##### Provided data

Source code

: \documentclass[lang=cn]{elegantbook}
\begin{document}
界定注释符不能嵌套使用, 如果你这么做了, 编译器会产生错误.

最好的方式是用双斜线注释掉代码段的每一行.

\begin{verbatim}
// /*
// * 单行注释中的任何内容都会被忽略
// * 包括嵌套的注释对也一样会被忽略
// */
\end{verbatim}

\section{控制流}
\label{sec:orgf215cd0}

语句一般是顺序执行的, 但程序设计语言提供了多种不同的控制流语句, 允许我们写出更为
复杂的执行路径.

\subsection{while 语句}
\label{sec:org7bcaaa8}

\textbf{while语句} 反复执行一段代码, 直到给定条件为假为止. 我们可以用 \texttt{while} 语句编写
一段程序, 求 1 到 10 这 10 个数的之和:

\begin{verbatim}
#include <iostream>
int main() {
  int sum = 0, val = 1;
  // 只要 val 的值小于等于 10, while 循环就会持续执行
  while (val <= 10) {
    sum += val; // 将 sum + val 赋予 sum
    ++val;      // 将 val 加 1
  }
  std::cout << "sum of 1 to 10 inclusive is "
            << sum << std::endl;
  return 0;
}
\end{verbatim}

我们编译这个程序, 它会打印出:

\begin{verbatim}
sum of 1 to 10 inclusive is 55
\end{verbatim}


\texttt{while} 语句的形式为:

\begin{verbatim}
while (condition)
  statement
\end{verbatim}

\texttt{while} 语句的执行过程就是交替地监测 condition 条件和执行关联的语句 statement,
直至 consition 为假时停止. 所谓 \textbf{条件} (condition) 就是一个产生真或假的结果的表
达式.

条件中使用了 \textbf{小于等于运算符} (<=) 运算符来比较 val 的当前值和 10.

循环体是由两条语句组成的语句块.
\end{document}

##########

Exercise
Show a copy of each line from the data that includes the word "textbf".

Written answer
\textbf{while语句} 反复执行一段代码, 直到给定条件为假为止. 我们可以用 \texttt{while} 语句编写
直至 consition 为假时停止. 所谓 \textbf{条件} (condition) 就是一个产生真或假的结果的表
条件中使用了 \textbf{小于等于运算符} (<=) 运算符来比较 val 的当前值和 10.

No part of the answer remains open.